# ACTIVITY:
Give the number of lines in the records below that hold "this"; nothing else is needed.

# Plain-text document sources:

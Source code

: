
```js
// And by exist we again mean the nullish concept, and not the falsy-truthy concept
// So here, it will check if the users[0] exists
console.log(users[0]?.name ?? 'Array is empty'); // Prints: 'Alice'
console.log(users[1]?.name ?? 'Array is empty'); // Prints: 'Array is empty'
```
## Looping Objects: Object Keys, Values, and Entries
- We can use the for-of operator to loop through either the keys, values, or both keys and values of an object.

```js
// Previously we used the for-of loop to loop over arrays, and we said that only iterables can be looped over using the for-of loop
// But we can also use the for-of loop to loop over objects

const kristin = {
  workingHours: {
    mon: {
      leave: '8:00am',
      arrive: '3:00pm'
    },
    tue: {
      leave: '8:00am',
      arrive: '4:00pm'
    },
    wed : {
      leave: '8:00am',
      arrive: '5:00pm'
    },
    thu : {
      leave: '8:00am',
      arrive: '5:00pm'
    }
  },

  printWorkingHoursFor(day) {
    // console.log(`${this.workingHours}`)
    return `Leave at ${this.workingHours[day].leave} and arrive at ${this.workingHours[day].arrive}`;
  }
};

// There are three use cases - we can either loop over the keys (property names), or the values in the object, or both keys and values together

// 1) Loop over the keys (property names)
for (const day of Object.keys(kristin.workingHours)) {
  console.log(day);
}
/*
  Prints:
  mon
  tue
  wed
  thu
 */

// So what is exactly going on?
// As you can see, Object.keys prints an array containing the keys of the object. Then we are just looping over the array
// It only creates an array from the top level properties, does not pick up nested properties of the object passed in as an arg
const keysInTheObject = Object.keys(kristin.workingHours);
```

# ANSWER FOR THE TASK:
2